C57BL/6J wild-type mice were purchased from Japan SLC, Inc (Japan). LCZ696 and valsartan were supplied by Novartis Pharma AG (Basel, Switzerland). Eight-week-old male mice were intraperitoneally injected with a single dose of either streptozotocin (STZ, 180 mg/kg, Santa Cruz) or vehicle to induce diabetes. Three days after the injection, diabetic mice were randomly divided into LCZ696 (100 mg/kg/day), valsartan (50 mg/kg/day), and vehicle groups, and the drugs were added to the drinking water for three weeks. These doses were chosen based on previous studies, in which the same doses of LCZ and valsartan were used without observing any severe adverse effects in mice^{22, 23)}. Aortic segments obtained from 8-week-old male C57BL/6J mice were used for an ex vivo vascular reactivity assay. Mice were maintained under a controlled temperature (23±1℃) with a 12-h artificial light and dark cycle. All experimental procedures conformed to the guidelines for animal experimentation at Tokushima University. The Animal Care and Use Committee of Tokushima University reviewed and approved the study protocol under #T2020-127.

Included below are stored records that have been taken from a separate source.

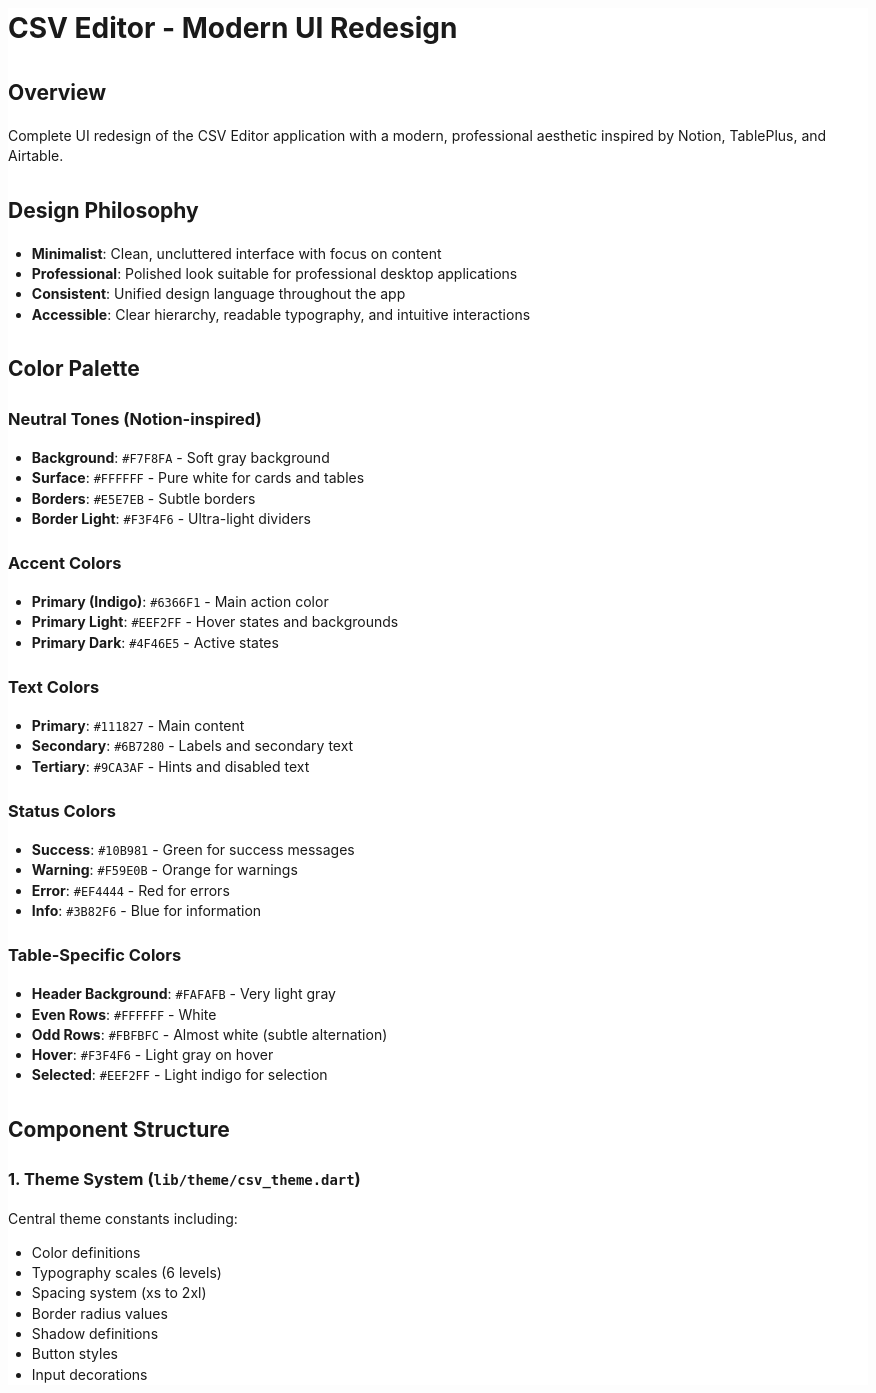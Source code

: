 # CSV Editor - Modern UI Redesign

## Overview
Complete UI redesign of the CSV Editor application with a modern, professional aesthetic inspired by Notion, TablePlus, and Airtable.

## Design Philosophy
- **Minimalist**: Clean, uncluttered interface with focus on content
- **Professional**: Polished look suitable for professional desktop applications
- **Consistent**: Unified design language throughout the app
- **Accessible**: Clear hierarchy, readable typography, and intuitive interactions

## Color Palette

### Neutral Tones (Notion-inspired)
- **Background**: `#F7F8FA` - Soft gray background
- **Surface**: `#FFFFFF` - Pure white for cards and tables
- **Borders**: `#E5E7EB` - Subtle borders
- **Border Light**: `#F3F4F6` - Ultra-light dividers

### Accent Colors
- **Primary (Indigo)**: `#6366F1` - Main action color
- **Primary Light**: `#EEF2FF` - Hover states and backgrounds
- **Primary Dark**: `#4F46E5` - Active states

### Text Colors
- **Primary**: `#111827` - Main content
- **Secondary**: `#6B7280` - Labels and secondary text
- **Tertiary**: `#9CA3AF` - Hints and disabled text

### Status Colors
- **Success**: `#10B981` - Green for success messages
- **Warning**: `#F59E0B` - Orange for warnings
- **Error**: `#EF4444` - Red for errors
- **Info**: `#3B82F6` - Blue for information

### Table-Specific Colors
- **Header Background**: `#FAFAFB` - Very light gray
- **Even Rows**: `#FFFFFF` - White
- **Odd Rows**: `#FBFBFC` - Almost white (subtle alternation)
- **Hover**: `#F3F4F6` - Light gray on hover
- **Selected**: `#EEF2FF` - Light indigo for selection

## Component Structure

### 1. **Theme System** (`lib/theme/csv_theme.dart`)
Central theme constants including:
- Color definitions
- Typography scales (6 levels)
- Spacing system (xs to 2xl)
- Border radius values
- Shadow definitions
- Button styles
- Input decorations
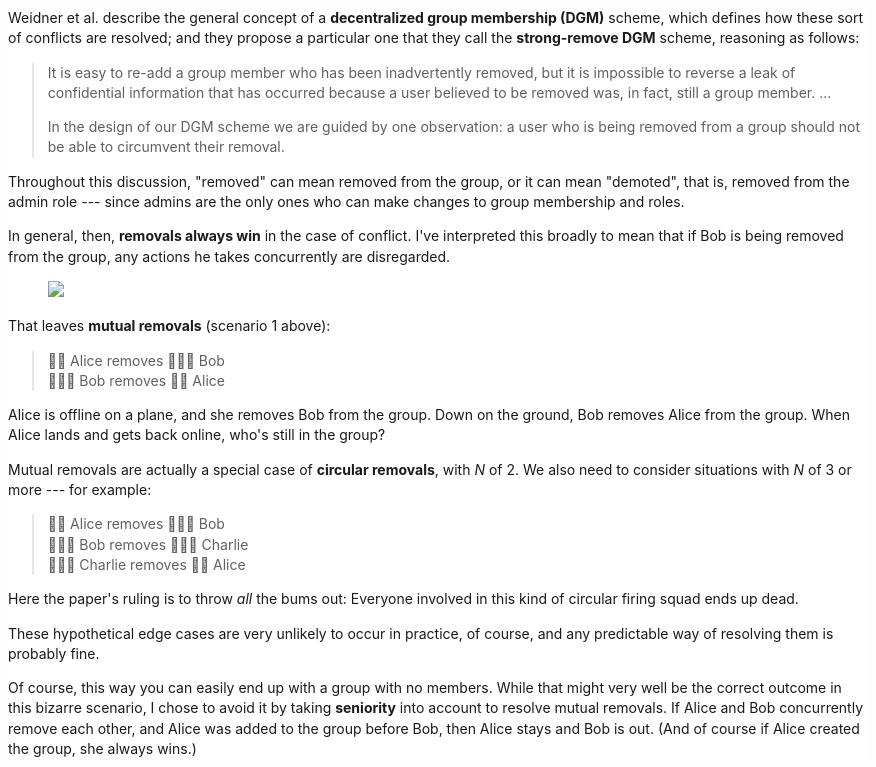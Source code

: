 Weidner et al. describe the general concept of a **decentralized group membership (DGM)** scheme,
which defines how these sort of conflicts are resolved; and they propose a particular one that they
call the **strong-remove DGM** scheme, reasoning as follows:

> It is easy to re-add a group member who has been inadvertently removed, but it is impossible to
> reverse a leak of confidential information that has occurred because a user believed to be removed
> was, in fact, still a group member. ...
>
> In the design of our DGM scheme we are guided by one observation: a user who is being removed from
> a group should not be able to circumvent their removal.

<aside>

Throughout this discussion, "removed" can mean removed from the group, or it can mean "demoted",
that is, removed from the admin role --- since admins are the only ones who can make changes to
group membership and roles.

</aside>

In general, then, **removals always win** in the case of conflict. I've interpreted this broadly to
mean that if Bob is being removed from the group, any actions he takes concurrently are disregarded.

<figure class='figure-xl'>

![]($$/sigchain.5.png)

</figure>

That leaves **mutual removals** (scenario 1 above):

> 👩🏾 Alice removes 👨🏻‍🦲 Bob  
> 👨🏻‍🦲 Bob removes 👩🏾 Alice

Alice is offline on a plane, and she removes Bob from the group. Down on the ground, Bob removes
Alice from the group. When Alice lands and gets back online, who's still in the group?

Mutual removals are actually a special case of **circular removals**, with _N_ of 2. We also need to
consider situations with _N_ of 3 or more --- for example:

> 👩🏾 Alice removes 👨🏻‍🦲 Bob  
> 👨🏻‍🦲 Bob removes 👳🏽‍♂️ Charlie  
> 👳🏽‍♂️ Charlie removes 👩🏾 Alice

Here the paper's ruling is to throw _all_ the bums out: Everyone involved in this kind of circular
firing squad ends up dead.

<aside>

These hypothetical edge cases are very unlikely to occur in practice, of course, and any predictable
way of resolving them is probably fine.

</aside>

Of course, this way you can easily end up with a group with no members. While that might very well be the
correct outcome in this bizarre scenario, I chose to avoid it by taking **seniority** into account
to resolve mutual removals. If Alice and Bob concurrently remove each other, and Alice was added to
the group before Bob, then Alice stays and Bob is out. (And of course if Alice created the group,
she always wins.)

2.2. Measurement of the Blood Pressure and Metabolic Parameters

The BP was measured using a tail-cuff system in conscious mice (Softron). At the time of sacrifice, blood was collected from the heart into EDTA-containing tubes, and plasma was separated by centrifugation (9000 rpm for 15 min) at 4℃ and stored until further analyses at −80℃. Plasma total cholesterol, high-density lipoprotein cholesterol, and triglyceride levels were measured at Sanritsu Zelkova Examination Center (Japan).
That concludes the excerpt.